=== Your task ===
Extract, without alteration, each line from the start of the listing to the line bearing "- Fast and lightweight".

=== Records to process ===
*** Begin section ***

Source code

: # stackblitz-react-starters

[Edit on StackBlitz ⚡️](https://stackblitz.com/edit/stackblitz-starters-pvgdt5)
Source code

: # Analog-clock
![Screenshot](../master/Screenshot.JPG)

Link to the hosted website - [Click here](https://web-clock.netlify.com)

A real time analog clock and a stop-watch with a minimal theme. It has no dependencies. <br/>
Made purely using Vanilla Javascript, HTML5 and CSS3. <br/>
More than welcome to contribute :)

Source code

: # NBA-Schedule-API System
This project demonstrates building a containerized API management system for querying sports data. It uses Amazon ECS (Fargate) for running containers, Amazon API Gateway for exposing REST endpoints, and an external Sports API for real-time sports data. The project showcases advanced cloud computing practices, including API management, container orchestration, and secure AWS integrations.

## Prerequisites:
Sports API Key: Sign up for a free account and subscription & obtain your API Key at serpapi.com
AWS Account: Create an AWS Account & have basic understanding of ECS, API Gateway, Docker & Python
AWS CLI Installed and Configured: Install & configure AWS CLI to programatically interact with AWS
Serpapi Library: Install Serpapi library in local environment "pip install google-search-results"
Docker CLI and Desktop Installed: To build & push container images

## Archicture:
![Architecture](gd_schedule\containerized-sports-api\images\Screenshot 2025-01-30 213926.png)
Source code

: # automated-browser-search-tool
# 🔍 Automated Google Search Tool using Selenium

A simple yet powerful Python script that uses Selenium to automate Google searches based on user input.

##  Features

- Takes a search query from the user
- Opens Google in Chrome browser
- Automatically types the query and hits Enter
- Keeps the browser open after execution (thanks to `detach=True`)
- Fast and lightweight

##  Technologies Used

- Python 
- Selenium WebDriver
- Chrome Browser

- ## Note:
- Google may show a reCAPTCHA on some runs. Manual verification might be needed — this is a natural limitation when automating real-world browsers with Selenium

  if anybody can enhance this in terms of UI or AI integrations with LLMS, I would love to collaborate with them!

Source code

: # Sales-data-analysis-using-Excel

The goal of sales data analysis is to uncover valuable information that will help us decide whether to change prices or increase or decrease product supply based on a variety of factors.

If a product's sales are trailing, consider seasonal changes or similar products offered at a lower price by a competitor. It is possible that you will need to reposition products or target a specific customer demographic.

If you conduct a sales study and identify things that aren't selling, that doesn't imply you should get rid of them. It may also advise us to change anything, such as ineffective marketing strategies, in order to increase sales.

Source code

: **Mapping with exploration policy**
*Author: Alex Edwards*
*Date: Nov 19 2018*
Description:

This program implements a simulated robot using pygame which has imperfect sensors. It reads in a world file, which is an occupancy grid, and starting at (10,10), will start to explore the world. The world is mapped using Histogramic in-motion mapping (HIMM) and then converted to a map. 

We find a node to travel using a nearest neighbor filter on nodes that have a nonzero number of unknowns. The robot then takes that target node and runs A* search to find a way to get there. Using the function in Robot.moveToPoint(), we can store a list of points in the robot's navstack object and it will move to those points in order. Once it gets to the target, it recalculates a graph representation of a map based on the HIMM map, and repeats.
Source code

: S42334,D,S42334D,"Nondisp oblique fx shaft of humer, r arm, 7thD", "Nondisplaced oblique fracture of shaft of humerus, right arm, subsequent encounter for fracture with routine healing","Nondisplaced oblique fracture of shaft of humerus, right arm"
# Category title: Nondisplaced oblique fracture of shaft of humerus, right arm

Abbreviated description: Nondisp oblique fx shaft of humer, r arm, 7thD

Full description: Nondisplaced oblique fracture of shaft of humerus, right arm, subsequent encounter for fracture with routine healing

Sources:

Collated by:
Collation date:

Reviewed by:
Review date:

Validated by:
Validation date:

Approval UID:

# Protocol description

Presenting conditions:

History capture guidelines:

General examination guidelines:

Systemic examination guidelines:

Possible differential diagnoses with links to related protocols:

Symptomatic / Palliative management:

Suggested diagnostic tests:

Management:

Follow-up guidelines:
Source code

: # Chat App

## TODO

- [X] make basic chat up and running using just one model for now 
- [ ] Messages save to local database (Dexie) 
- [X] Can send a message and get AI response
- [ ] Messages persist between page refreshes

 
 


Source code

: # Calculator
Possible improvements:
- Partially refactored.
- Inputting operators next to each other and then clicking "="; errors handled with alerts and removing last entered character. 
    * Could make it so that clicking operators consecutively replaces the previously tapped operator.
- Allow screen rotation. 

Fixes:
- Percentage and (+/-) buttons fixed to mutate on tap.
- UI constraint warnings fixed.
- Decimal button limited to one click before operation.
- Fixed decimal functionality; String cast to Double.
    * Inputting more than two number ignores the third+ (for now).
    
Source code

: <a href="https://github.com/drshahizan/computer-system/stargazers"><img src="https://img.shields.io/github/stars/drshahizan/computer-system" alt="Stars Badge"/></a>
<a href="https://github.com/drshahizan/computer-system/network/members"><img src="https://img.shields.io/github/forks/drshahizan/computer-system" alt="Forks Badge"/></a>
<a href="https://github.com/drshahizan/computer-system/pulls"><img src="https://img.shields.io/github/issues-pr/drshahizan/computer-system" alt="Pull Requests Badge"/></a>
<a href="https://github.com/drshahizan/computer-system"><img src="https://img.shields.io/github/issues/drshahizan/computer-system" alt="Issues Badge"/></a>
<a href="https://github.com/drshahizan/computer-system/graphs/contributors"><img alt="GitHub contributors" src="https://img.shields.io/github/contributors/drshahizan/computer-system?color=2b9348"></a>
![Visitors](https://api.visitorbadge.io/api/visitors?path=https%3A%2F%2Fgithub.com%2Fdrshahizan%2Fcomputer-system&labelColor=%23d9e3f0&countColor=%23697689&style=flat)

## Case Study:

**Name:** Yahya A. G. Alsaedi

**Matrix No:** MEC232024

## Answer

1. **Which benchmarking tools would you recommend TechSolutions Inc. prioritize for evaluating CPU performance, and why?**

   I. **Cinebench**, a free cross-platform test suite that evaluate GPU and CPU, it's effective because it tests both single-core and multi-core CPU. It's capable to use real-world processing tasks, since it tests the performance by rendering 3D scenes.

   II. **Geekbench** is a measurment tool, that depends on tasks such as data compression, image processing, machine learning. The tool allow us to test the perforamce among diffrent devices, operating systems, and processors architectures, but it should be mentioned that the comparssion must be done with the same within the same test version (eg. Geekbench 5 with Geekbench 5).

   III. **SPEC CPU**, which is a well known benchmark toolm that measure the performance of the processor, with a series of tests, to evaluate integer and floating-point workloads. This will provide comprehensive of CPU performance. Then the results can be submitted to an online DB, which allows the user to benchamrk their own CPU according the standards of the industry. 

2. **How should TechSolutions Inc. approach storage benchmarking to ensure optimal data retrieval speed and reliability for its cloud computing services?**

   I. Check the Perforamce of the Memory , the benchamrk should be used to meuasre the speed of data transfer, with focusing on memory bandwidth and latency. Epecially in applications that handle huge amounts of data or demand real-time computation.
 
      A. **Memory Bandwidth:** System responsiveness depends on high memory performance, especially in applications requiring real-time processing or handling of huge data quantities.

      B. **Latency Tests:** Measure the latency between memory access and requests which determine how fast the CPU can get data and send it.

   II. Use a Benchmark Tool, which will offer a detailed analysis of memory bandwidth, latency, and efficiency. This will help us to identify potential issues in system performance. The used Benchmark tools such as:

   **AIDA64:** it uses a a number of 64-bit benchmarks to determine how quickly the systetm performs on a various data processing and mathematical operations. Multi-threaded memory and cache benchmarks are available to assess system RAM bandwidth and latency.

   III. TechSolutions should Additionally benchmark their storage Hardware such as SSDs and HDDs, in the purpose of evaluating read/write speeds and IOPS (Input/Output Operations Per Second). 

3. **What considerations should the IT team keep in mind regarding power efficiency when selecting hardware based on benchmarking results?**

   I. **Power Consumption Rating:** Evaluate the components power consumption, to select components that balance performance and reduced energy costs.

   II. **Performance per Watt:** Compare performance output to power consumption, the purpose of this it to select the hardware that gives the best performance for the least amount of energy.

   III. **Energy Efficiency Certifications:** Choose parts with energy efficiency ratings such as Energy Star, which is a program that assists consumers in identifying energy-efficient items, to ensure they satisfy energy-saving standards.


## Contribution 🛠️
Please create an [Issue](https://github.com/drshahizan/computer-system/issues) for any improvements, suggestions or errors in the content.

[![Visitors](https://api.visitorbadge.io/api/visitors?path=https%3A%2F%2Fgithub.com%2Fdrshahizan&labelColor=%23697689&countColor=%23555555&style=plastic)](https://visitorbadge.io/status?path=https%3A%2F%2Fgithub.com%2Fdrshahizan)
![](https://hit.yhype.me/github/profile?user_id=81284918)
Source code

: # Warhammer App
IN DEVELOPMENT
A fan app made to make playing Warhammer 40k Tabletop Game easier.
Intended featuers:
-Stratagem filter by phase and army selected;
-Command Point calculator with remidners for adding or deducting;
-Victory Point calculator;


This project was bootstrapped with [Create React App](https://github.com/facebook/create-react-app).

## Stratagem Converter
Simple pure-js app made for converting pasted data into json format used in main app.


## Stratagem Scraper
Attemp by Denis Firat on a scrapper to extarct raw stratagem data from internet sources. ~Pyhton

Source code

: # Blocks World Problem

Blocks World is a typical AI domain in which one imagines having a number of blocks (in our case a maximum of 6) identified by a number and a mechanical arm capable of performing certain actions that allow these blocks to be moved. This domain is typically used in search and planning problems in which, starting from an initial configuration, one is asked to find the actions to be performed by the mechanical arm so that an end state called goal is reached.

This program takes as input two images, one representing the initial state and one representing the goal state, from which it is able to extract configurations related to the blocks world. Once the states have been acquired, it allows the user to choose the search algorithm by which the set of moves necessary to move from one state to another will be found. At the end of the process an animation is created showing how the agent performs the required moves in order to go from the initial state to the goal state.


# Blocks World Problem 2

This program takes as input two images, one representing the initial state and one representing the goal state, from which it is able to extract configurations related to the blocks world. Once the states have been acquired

*** End section ***

=== Completed exercise ===
Source code

: # stackblitz-react-starters

[Edit on StackBlitz ⚡️](https://stackblitz.com/edit/stackblitz-starters-pvgdt5)
Source code

: # Analog-clock
![Screenshot](../master/Screenshot.JPG)

Link to the hosted website - [Click here](https://web-clock.netlify.com)

A real time analog clock and a stop-watch with a minimal theme. It has no dependencies. <br/>
Made purely using Vanilla Javascript, HTML5 and CSS3. <br/>
More than welcome to contribute :)

Source code

: # NBA-Schedule-API System
This project demonstrates building a containerized API management system for querying sports data. It uses Amazon ECS (Fargate) for running containers, Amazon API Gateway for exposing REST endpoints, and an external Sports API for real-time sports data. The project showcases advanced cloud computing practices, including API management, container orchestration, and secure AWS integrations.

## Prerequisites:
Sports API Key: Sign up for a free account and subscription & obtain your API Key at serpapi.com
AWS Account: Create an AWS Account & have basic understanding of ECS, API Gateway, Docker & Python
AWS CLI Installed and Configured: Install & configure AWS CLI to programatically interact with AWS
Serpapi Library: Install Serpapi library in local environment "pip install google-search-results"
Docker CLI and Desktop Installed: To build & push container images

## Archicture:
![Architecture](gd_schedule\containerized-sports-api\images\Screenshot 2025-01-30 213926.png)
Source code

: # automated-browser-search-tool
# 🔍 Automated Google Search Tool using Selenium

A simple yet powerful Python script that uses Selenium to automate Google searches based on user input.

##  Features

- Takes a search query from the user
- Opens Google in Chrome browser
- Automatically types the query and hits Enter
- Keeps the browser open after execution (thanks to `detach=True`)
- Fast and lightweight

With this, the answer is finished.